Por desgracia, estas inquietudes se hicieron realidad y efectivamente se evidencia que la democracia ha fracasado, para muestra la cantidad de ejemplos en que las mayorías han llevado al poder a los peores dictadores. Hoy, Latinoamérica sufre los estragos de este fracaso, atónitos observamos que mediante el voto popular auténticos déspotas pretenden controlar los destinos de sus ciudadanos en países como Venezuela, Nicaragua o Ecuador que han sufrido un terrible revés en lo que refiere a libertades civiles mientras la separación de poderes ha sido objeto de manipulaciones incluso legales –aunque no legítimas- de sus todopoderosos mandatarios, cuyos opositores y disidentes han sufrido toda clase de persecuciones y sanciones.
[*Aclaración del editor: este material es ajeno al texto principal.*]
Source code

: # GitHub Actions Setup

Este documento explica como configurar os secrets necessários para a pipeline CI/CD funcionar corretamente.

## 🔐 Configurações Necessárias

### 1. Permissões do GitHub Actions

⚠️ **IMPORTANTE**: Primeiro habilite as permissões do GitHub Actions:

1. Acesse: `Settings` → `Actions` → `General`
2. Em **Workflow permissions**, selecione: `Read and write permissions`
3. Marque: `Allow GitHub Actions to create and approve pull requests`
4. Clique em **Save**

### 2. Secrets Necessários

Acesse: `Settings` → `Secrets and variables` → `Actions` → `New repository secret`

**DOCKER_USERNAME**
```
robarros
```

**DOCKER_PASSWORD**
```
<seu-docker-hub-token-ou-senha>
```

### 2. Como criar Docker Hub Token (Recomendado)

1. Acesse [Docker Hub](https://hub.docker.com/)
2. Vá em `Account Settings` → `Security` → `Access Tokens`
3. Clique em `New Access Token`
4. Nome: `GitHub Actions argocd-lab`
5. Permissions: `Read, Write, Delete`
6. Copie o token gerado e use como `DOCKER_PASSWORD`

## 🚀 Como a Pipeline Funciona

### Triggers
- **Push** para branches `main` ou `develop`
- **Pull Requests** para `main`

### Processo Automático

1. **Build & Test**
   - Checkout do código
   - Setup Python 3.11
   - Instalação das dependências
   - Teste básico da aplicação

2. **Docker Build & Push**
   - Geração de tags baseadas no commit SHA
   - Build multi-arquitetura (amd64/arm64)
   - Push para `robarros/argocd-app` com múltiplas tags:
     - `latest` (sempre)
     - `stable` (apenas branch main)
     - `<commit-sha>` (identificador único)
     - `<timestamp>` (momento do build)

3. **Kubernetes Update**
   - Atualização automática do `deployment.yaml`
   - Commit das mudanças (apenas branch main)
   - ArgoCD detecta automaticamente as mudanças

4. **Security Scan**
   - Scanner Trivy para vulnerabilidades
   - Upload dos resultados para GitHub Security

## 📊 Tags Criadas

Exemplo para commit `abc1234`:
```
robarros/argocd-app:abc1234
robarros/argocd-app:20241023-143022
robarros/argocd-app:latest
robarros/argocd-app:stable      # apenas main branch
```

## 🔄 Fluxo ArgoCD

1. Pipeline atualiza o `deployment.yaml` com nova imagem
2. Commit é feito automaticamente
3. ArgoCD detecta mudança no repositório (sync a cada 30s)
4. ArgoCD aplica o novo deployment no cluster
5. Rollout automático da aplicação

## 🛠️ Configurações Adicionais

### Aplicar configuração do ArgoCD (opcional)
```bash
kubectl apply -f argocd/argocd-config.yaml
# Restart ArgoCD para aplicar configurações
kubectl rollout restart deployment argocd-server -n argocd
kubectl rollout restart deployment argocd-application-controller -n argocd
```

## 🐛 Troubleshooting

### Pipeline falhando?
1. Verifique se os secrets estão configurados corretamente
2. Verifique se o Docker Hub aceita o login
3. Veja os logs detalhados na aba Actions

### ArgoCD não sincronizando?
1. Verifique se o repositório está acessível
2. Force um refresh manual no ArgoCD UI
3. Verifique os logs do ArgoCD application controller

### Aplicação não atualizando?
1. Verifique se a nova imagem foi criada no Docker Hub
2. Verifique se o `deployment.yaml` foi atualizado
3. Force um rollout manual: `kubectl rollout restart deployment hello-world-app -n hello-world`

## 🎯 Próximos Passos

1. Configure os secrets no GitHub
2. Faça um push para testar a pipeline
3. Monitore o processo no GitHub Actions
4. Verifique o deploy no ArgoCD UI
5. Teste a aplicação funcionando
Esta decadencia de la democracia ha sido consecuencia de uno de sus más graves vicios, la sujeción a las decisiones de una mayoría profundamente apática, desinformada y manipulable, víctimas de la sensibilidad al carisma, la imagen y la repetición, que ha olvidado la importancia de las ideas, las pruebas, los argumentos y el razonamiento, una sociedad que destaca por su envidia a quienes más tienen y que ha sido forjada en la hipocresía, que piensa que porque algo no le gusta debería prohibirse y que no entiende que los derechos individuales no están sujetos a votación.
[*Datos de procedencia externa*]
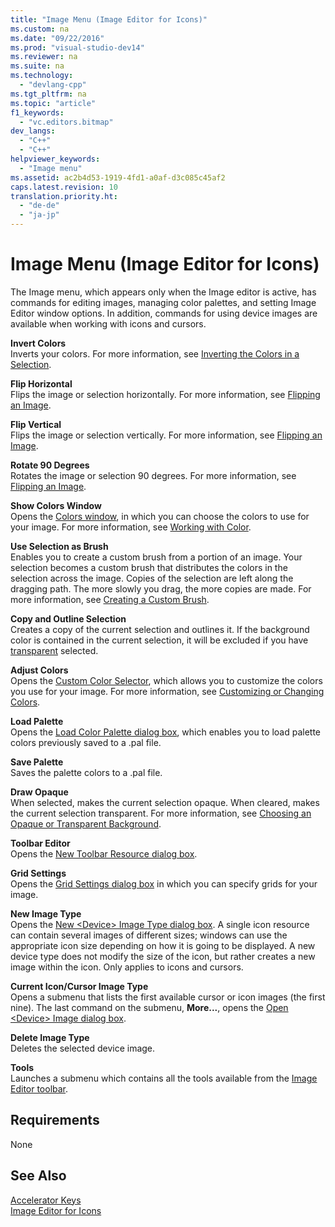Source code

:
 ```yaml
---
title: "Image Menu (Image Editor for Icons)"
ms.custom: na
ms.date: "09/22/2016"
ms.prod: "visual-studio-dev14"
ms.reviewer: na
ms.suite: na
ms.technology: 
  - "devlang-cpp"
ms.tgt_pltfrm: na
ms.topic: "article"
f1_keywords: 
  - "vc.editors.bitmap"
dev_langs: 
  - "C++"
  - "C++"
helpviewer_keywords: 
  - "Image menu"
ms.assetid: ac2b4d53-1919-4fd1-a0af-d3c085c45af2
caps.latest.revision: 10
translation.priority.ht: 
  - "de-de"
  - "ja-jp"
---
```

# Image Menu (Image Editor for Icons)
The Image menu, which appears only when the Image editor is active, has commands for editing images, managing color palettes, and setting Image Editor window options. In addition, commands for using device images are available when working with icons and cursors.  
  
 **Invert Colors**  
 Inverts your colors. For more information, see [Inverting the Colors in a Selection](../vs140/inverting-the-colors-in-a-selection--image-editor-for-icons-.md).  
  
 **Flip Horizontal**  
 Flips the image or selection horizontally. For more information, see [Flipping an Image](../vs140/flipping-an-image--image-editor-for-icons-.md).  
  
 **Flip Vertical**  
 Flips the image or selection vertically. For more information, see [Flipping an Image](../vs140/flipping-an-image--image-editor-for-icons-.md).  
  
 **Rotate 90 Degrees**  
 Rotates the image or selection 90 degrees. For more information, see [Flipping an Image](../vs140/flipping-an-image--image-editor-for-icons-.md).  
  
 **Show Colors Window**  
 Opens the [Colors window](../vs140/colors-window--image-editor-for-icons-.md), in which you can choose the colors to use for your image. For more information, see [Working with Color](../vs140/working-with-color--image-editor-for-icons-.md).  
  
 **Use Selection as Brush**  
 Enables you to create a custom brush from a portion of an image. Your selection becomes a custom brush that distributes the colors in the selection across the image. Copies of the selection are left along the dragging path. The more slowly you drag, the more copies are made. For more information, see [Creating a Custom Brush](../vs140/creating-a-custom-brush--image-editor-for-icons-.md).  
  
 **Copy and Outline Selection**  
 Creates a copy of the current selection and outlines it. If the background color is contained in the current selection, it will be excluded if you have [transparent](../vs140/choosing-a-transparent-or-opaque-background--image-editor-for-icons-.md) selected.  
  
 **Adjust Colors**  
 Opens the [Custom Color Selector](../vs140/custom-color-selector-dialog-box--image-editor-for-icons-.md), which allows you to customize the colors you use for your image. For more information, see [Customizing or Changing Colors](../vs140/customizing-or-changing-colors--image-editor-for-icons-.md).  
  
 **Load Palette**  
 Opens the [Load Color Palette dialog box](../vs140/load-palette-colors-dialog-box--image-editor-for-icons-.md), which enables you to load palette colors previously saved to a .pal file.  
  
 **Save Palette**  
 Saves the palette colors to a .pal file.  
  
 **Draw Opaque**  
 When selected, makes the current selection opaque. When cleared, makes the current selection transparent. For more information, see [Choosing an Opaque or Transparent Background](../vs140/choosing-a-transparent-or-opaque-background--image-editor-for-icons-.md).  
  
 **Toolbar Editor**  
 Opens the [New Toolbar Resource dialog box](../vs140/new-toolbar-resource-dialog-box.md).  
  
 **Grid Settings**  
 Opens the [Grid Settings dialog box](../vs140/grid-settings-dialog-box--image-editor-for-icons-.md) in which you can specify grids for your image.  
  
 **New Image Type**  
 Opens the [New \<Device> Image Type dialog box](../vs140/new--device--image-type-dialog-box--image-editor-for-icons-.md). A single icon resource can contain several images of different sizes; windows can use the appropriate icon size depending on how it is going to be displayed. A new device type does not modify the size of the icon, but rather creates a new image within the icon. Only applies to icons and cursors.  
  
 **Current Icon/Cursor Image Type**  
 Opens a submenu that lists the first available cursor or icon images (the first nine). The last command on the submenu, **More...**, opens the [Open \<Device> Image dialog box](../vs140/open--device--image-dialog-box--image-editor-for-icons-.md).  
  
 **Delete Image Type**  
 Deletes the selected device image.  
  
 **Tools**  
 Launches a submenu which contains all the tools available from the [Image Editor toolbar](../vs140/toolbar--image-editor-for-icons-.md).  
  
## Requirements  
 None  
  
## See Also  
 [Accelerator Keys](../vs140/accelerator-keys--image-editor-for-icons-.md)   
 [Image Editor for Icons](../vs140/image-editor-for-icons.md)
Con todo lo dicho, es necesario trabajar en la renovación del sistema democrático para empoderar al individuo sobre su verdadero rol, pues si bien reducir el tamaño e influencia del estado es importante, no puede dejarse de lado la trascendencia de la participación ciudadana a fin de entender a la democracia desde un punto de vista asociativo, el gobierno de todo el pueblo, actuando en conjunto como socios de una empresa, promoviendo el autogobierno. Solo de esta manera la democracia podrá resurgir una vez que logre entenderse y practicarse como un proceso complejo y de construcción práctica que requiere integrar la comunicación y la participación como elementos de su autodeterminación pues de nada sirve contar con un sinnúmero de derechos y libertades si nadie los usa, convirtiéndolos en objetos votivos, inútil palabrería progresista.
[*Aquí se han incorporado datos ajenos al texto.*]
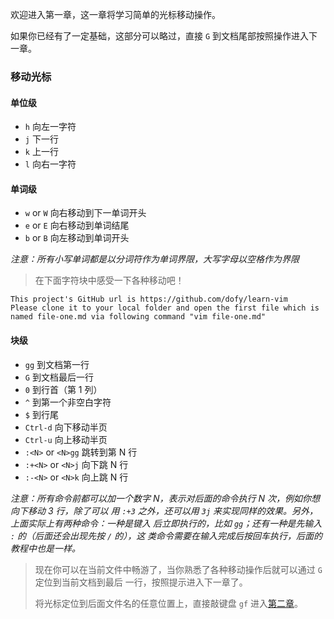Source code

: 欢迎进入第一章，这一章将学习简单的光标移动操作。

如果你已经有了一定基础，这部分可以略过，直接 ```G``` 到文档尾部按照操作进入下一章。

### 移动光标

#### 单位级
- ```h``` 向左一字符
- ```j``` 下一行
- ```k``` 上一行
- ```l``` 向右一字符

#### 单词级
- ```w``` or ```W``` 向右移动到下一单词开头
- ```e``` or ```E``` 向右移动到单词结尾
- ```b``` or ```B``` 向左移动到单词开头

_注意：所有小写单词都是以分词符作为单词界限，大写字母以空格作为界限_

> 在下面字符块中感受一下各种移动吧！

```
This project's GitHub url is https://github.com/dofy/learn-vim
Please clone it to your local folder and open the first file which is
named file-one.md via following command "vim file-one.md"
```

#### 块级
- ```gg``` 到文档第一行
- ```G``` 到文档最后一行
- ```0``` 到行首（第 1 列）
- ```^``` 到第一个非空白字符
- ```$``` 到行尾
- ```Ctrl-d``` 向下移动半页
- ```Ctrl-u``` 向上移动半页
- ```:<N>``` or ```<N>gg``` 跳转到第 N 行
- ```:+<N>``` or ```<N>j``` 向下跳 N 行
- ```:-<N>``` or ```<N>k``` 向上跳 N 行

_注意：所有命令前都可以加一个数字 N，表示对后面的命令执行 N 次，例如你想向下移动 3 行，除了可以
用 ```:+3``` 之外，还可以用 ```3j``` 来实现同样的效果。另外，上面实际上有两种命令：一种是键入
后立即执行的，比如 ```gg```；还有一种是先输入 ```:``` 的（后面还会出现先按 ```/``` 的），这
类命令需要在输入完成后按回车执行，后面的教程中也是一样。_

> 现在你可以在当前文件中畅游了，当你熟悉了各种移动操作后就可以通过 ```G``` 定位到当前文档到最后
> 一行，按照提示进入下一章了。
>
> 将光标定位到后面文件名的任意位置上，直接敲键盘 ```gf``` 进入[第二章](file-two.md)。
La base de toda decisión tomada en nombre de la democracia debe ser la dignidad, un ser humano tiene la misma estructura de derechos que otro, todos nacemos libres e iguales en derechos y eso tiene que estar garantizado, es la base de la humanidad, el respeto de nuestra individualidad frente a la individualidad de los demás, por ello con los peligros inherentes a todas las formas de poder y autoridad, está en nuestras manos decidir hasta donde queremos dejar que nuestros representantes lleguen, en nuestro voto radica el poder de caminar hacia el futuro, dar paso al libre mercado, la auténtica conquista de las libertades civiles y políticas y el absoluto reconocimiento de los derechos humanos, o destruir, catapultar al poder a autócratas que a través de embustes y espejismos se disfrazan de revolucionarios que pregonan su interés por ayudar a los más débiles, mientras enriquecen sus bolsillos, porque mientras este viejo modelo democrático siga imperando y los ciudadanos apoyándolo, sin tomar conciencia sobre nuestro compromiso como protagonistas y gestores de la toma de decisiones, nuestros países efectivamente cambiarán, pero de dueños, de dinastías que apuntan a eternizarse.